Sunday, September 19, 2010

Inflation and the 1970s

In a lazy-Sunday mood, my mind is wandering back to the 1970s, assisted in its wandering by a recent book, RIGHT STAR RISING, by Laura Kalman.

Kalman's book covers the period 1974 to 1980, a period that began with the resignation of Richard Nixon and ends with the election of Ronald Reagan. How did we get from one to another? One might reasonably have suspected, a priori, that Nixon's fdall would signal a leftward move in the country's politics. Why did that not happen? That is the question that fascinates Kalman.

What I have read of her book has forcefully reminded me of the centrality of inflation in the politics of that period: inflation at levels we have not known since, and inflation that came to be taken for granted year-to-year. Ford declared that we could stop it, and introduced ridiculous WIN buttons. The inflationary environment stimulated more serious policy disputes, such as that over common situs picketing.

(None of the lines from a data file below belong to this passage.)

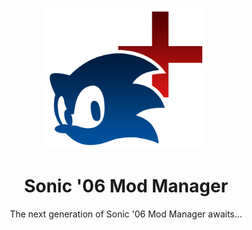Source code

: <p align="center">
    <img src="https://github.com/Big-Endian-32/Sonic-06-Mod-Manager/blob/next/SonicNextModManager/Resources/Images/Logo.png" width="256"/>
</p>

<h1 align="center">Sonic '06 Mod Manager</h1>

<p align="center">The next generation of Sonic '06 Mod Manager awaits...</p>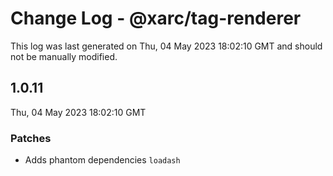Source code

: # Change Log - @xarc/tag-renderer

This log was last generated on Thu, 04 May 2023 18:02:10 GMT and should not be manually modified.

## 1.0.11
Thu, 04 May 2023 18:02:10 GMT

### Patches

- Adds phantom dependencies `loadash`

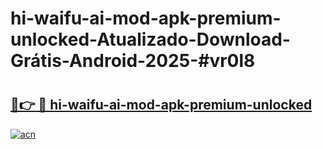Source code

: # hi-waifu-ai-mod-apk-premium-unlocked-Atualizado-Download-Grátis-Android-2025-#vr0l8

# <h2><a href="https://ainizakaria.my?title=hi-waifu-ai-mod-apk-premium-unlocked&ref=24M">🔗👉 🔴 hi-waifu-ai-mod-apk-premium-unlocked</a></h2>

[![acn](https://github.com/user-attachments/assets/0f9c940e-d8b0-45ae-aac7-cd30a18b3e1c)](https://ainizakaria.my?title=hi-waifu-ai-mod-apk-premium-unlocked&ref=24M)

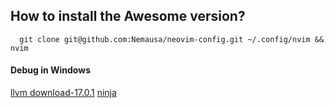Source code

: ## How to install the Awesome version?
      git clone git@github.com:Nemausa/neovim-config.git ~/.config/nvim && nvim

#### Debug in Windows
[llvm download-17.0.1](https://github.com/llvm/llvm-project/releases/download/llvmorg-17.0.1/LLVM-17.0.1-win64.exe)
[ninja](https://github.com/ninja-build/ninja/releases)
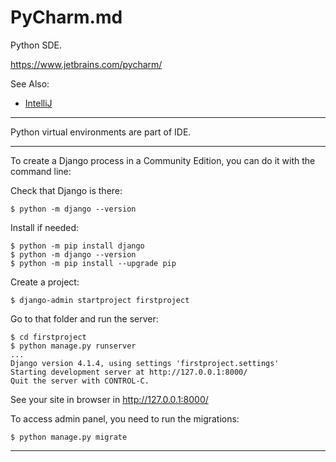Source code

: # PyCharm.md

Python SDE.

https://www.jetbrains.com/pycharm/

See Also:

  - [IntelliJ](IntelliJ.md)

---

Python virtual environments are part of IDE.

---

To create a Django process in a Community Edition, you can
do it with the command line:

Check that Django is there:

    $ python -m django --version

Install if needed:

    $ python -m pip install django
    $ python -m django --version
    $ python -m pip install --upgrade pip

Create a project:

    $ django-admin startproject firstproject

Go to that folder and run the server:
    
    $ cd firstproject
    $ python manage.py runserver
    ...
    Django version 4.1.4, using settings 'firstproject.settings'
    Starting development server at http://127.0.0.1:8000/
    Quit the server with CONTROL-C.

See your site in browser in http://127.0.0.1:8000/

To access admin panel, you need to run the migrations:

    $ python manage.py migrate

---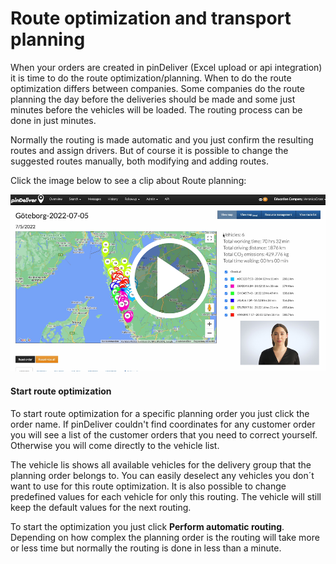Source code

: # Route optimization and transport planning

When your orders are created in pinDeliver (Excel upload or api integration) it is time to do the route optimization/planning. When to do the route optimization differs between companies. Some companies do the route planning the day before the deliveries should be made and some just minutes before the vehicles will be loaded. The routing process can be done in just minutes.

Normally the routing is made automatic and you just confirm the resulting routes and assign drivers. But of course it is possible to change the suggested routes manually, both modifying and adding routes.

Click the image below to see a clip about Route planning:
<p float="right">
<a href="https://youtu.be/3IPTkH0Bjrw" target="_blank">
<img  alt="Route Optimization/Transport planning" src="/images/route_optimization_transport_planning_movieclip_screenshot.png" width="600">
</a>
</p>

#### Start route optimization
To start route optimization for a specific planning order you just click the order name. If pinDeliver couldn't find coordinates for any customer order you will see a list of the customer orders that you need to correct yourself. Otherwise you will come directly to the vehicle list.

The vehicle lis shows all available vehicles for the delivery group that the planning order belongs to. You can easily deselect any vehicles you don´t want to use for this route optimization. It is also possible to change predefined values for each vehicle for only this routing. The vehicle will still keep the default values for the next routing.

To start the optimization you just click **Perform automatic routing**. Depending on how complex the planning order is the routing will take more or less time but normally the routing is done in less than a minute.

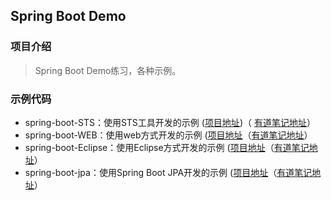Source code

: ## Spring Boot Demo

### 项目介绍
> Spring Boot Demo练习，各种示例。


### 示例代码

- spring-boot-STS：使用STS工具开发的示例 
([项目地址](https://github.com/guoxiaochuang/spring-boot-demo/tree/master/spring-boot-demo-STS))（
[有道笔记地址](http://note.youdao.com/noteshare?id=64035e6e1c9ba7e82b359c0f7b5e270d)）
- spring-boot-WEB：使用web方式开发的示例
([项目地址](https://github.com/guoxiaochuang/spring-boot-demo/tree/master/spring-boot-demo-WEB)（[有道笔记地址](http://note.youdao.com/noteshare?id=0c568f77ff4e3a096ade6f16f2188413)）
- spring-boot-Eclipse：使用Eclipse方式开发的示例
([项目地址](https://github.com/guoxiaochuang/spring-boot-demo/tree/master/spring-boot-demo-Eclipse)（[有道笔记地址](http://note.youdao.com/noteshare?id=b59b071dd6b45306e12ac3c490dab5e3)）
- spring-boot-jpa：使用Spring Boot JPA开发的示例
([项目地址](https://github.com/guoxiaochuang/spring-boot-demo/tree/master/spring-boot-demo-jpa)（[有道笔记地址](http://note.youdao.com/noteshare?id=c575cb27b0b81abf1476c5281a641154)）
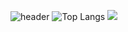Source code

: ![header](https://capsule-render.vercel.app/api?type=waving&color=gradient&height=300&section=header&text=I'm%20Kobe&fontSize=90&fontColor=ffffff)
![Top Langs](https://github-readme-stats.vercel.app/api/top-langs/?username=devKobe24&layout=compact)
<img src = "https://github.com/devKobe24/devKobe24/assets/124736003/4706f36d-e031-430a-9a4a-7005e018ec62">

So let's think about inflation today. With all the "quantitative easing" and stimulus packages of the last couple of years, shouldn't we have expected some of late? Why has it remained so tame in 2010? Here's a take from The Motley Fool back in March.

One reason it has remained tame is simply that other currencies have taken harder hits than the dollar, and this has allowed the dollar to retain its significance as a safe haven. Switzerland, and its franc, has long been considered another safe haven, but its status as such took some hits in 2009, because the Swiss economy is so closely tied to world banking, and banking as an industry was so much under siege. For investors even nervous about Switzerland, the US dollar looked even better. (Sort of like the way the girls [boys, if you prefer!] all look cuter at closing time?)

Of course the safe-haven notion increased demand for the dollar, and the increased demand has kept its value up, i.e. has foiled the forces that would otherwise have pressed for inflation/devaluation.

But I think we've gotten as much mileage out of that as we're going to get, and we may be headed back to the '70s sans DeLorean.